[Date Prev][Date Next]
[Chronological]
[Thread]
[Top]
Re: (ITS#7842) mdb readers/writer exclusion protocol, as implemented, is racy.
- To: openldap-its@OpenLDAP.org
- Subject: Re: (ITS#7842) mdb readers/writer exclusion protocol, as implemented, is racy.
- From: rsbx@acm.org
- Date: Sat, 17 May 2014 13:49:02 GMT
- Auto-submitted: auto-generated (OpenLDAP-ITS)
On 05/16/2014 08:09 PM, Howard Chu wrote:
> rsbx@acm.org wrote:
>> Full_Name: Raymond S Brand
>> Version: mdb.master
>> OS: linux
>> URL: ftp://ftp.openldap.org/incoming/
>> Submission from: (NULL) (107.145.137.13)
>>
>>
>> [I would have uploaded this to the ftp.openldap.org but there was no
>> space.]
>>
>> As implemented, the mdb readers/writer exclusion protocol has a race
>> condition
>> that could result in a writer reclaiming and over-writing pages still
>> in use
>> by a reader.
>
> Yes, you're basically correct. But this is unlikely in practice because
> the reader thread has no blocking calls in its codepath, while the
> writer must acquire locks etc. Generally the only way for two write txns
> to complete while a reader thread is stalled is if you explicitly send a
> SIGSTOP to the reader thread while it's in its critical section.
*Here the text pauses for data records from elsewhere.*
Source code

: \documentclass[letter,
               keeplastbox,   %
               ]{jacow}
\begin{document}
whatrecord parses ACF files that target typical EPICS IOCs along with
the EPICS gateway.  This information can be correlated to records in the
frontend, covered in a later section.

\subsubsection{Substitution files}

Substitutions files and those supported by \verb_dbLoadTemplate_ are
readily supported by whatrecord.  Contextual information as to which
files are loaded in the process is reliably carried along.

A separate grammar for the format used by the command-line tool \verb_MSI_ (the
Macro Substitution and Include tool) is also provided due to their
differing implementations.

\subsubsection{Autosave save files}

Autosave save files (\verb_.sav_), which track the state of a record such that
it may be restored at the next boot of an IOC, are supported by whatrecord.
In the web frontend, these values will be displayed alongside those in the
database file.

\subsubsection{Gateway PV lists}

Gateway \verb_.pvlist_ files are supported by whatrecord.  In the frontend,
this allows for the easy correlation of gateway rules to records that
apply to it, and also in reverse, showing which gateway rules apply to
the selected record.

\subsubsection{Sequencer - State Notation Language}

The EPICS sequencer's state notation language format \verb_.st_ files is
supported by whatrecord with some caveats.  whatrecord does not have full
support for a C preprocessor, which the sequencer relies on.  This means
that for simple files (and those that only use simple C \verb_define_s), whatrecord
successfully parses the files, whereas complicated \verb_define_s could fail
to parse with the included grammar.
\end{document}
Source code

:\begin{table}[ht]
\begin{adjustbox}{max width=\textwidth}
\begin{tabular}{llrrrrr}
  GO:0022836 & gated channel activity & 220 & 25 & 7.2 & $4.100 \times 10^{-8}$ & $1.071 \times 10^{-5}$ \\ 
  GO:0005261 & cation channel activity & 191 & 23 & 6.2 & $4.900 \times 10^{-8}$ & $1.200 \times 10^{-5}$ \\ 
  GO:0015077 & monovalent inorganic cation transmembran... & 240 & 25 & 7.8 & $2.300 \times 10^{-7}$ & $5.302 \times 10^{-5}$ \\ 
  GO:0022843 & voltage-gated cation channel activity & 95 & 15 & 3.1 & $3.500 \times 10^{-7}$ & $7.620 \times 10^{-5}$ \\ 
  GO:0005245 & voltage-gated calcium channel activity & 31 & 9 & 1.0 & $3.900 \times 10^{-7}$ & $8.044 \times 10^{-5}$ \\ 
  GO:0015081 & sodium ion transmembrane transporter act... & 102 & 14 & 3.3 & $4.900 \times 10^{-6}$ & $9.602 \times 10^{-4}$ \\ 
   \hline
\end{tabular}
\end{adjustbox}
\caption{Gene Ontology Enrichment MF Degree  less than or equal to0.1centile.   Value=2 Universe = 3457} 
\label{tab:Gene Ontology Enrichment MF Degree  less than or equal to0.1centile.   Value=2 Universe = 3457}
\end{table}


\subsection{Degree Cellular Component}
Or just unlucky process scheduling.
>
>>
>> Pseudo code of the snapshot locking protocols of reader and writer
>> transactions. The labeled sections, for the purposes of this analysis,
>> can be
>> assumed to execute atomically.
>>
>> READER
>> ======
>>
>> *R1* t0 = meta[0].txid; t1 = meta[1].txid
>> if (t1 > t0)
>> t0 = t1
>>
>> *R2* readers[me].txid = t0
>>
>> *R3* snapshot_root = meta[t0&1].snapshot
>>
>> *R4* /* lookup data */
>>
>> *R5* readers[me].txid = -1 // Release snapshot
>>
>> WRITER
>> ======
>>
>> *W1* lock(writer, EXCLUSIVE)
>> curr_txid = meta[0].txid
>> if (meta[1].txid > curr_txid)
>> curr_txid = meta[1].txid
>>
>> *W2* oldest = curr_txid
>> for (i=0; i<reader_slots; i++)
>> t = readers[i].txid
>> if (t != -1 && t < oldest)
>> oldest = t
>>
>> *W3* reclaim_old_pages(oldest)
>>
>> /*
>> ** Commit new transaction
>> */
>>
>> *W4* unlock(writer)
>>
>> ---------------------------------------------------------------------------
>>
>>
>> Adversarial scheduling analysis:
>>
>> The following timeline demonstrates that a writer can reclaim pages in
>> use by a
>> reader.
>>
>> T0 T1 T2 T3 T4 T5 T6 T7 T8 T9 T10
>> R1 R2 R3 R4
>> W1 W2 W3 W4 * W1 W2 W3
>>
>> T0 Reader has found the latest txid, Xn.
>>
>> T1->T4 Reader is not scheduled to run and a write transaction
>> commits, Xn+1.
>>
>> T5 Reader is still not scheduled and another write transaction
>> starts.
>>
>> T6 Writer finds that the oldest referenced transaction is the last
>> committed transaction, Xn+1.
>>
>> T7 Reader records Xn in the reader table.
>>
>> T8 Reader gets the snapshot root page for transaction Xn.
>>
>> T9 Writer, believing that Xn+1 is the oldest reference transaction,
>> reclaims the pages of transaction Xn.
>>
>>
>> T10 Reader attempts to navigate pages of a transaction, Xn, that
>> has been
>> reclaimed and "Bad Things Happen".
>>
>> In fact, bad things will happen if an even number of write
>> transactions commit
>> between W4 and W1, represented by the '*', in the timeline above.
>>
>> The fix is to search for the highest txid in R1 and between R2 and R3.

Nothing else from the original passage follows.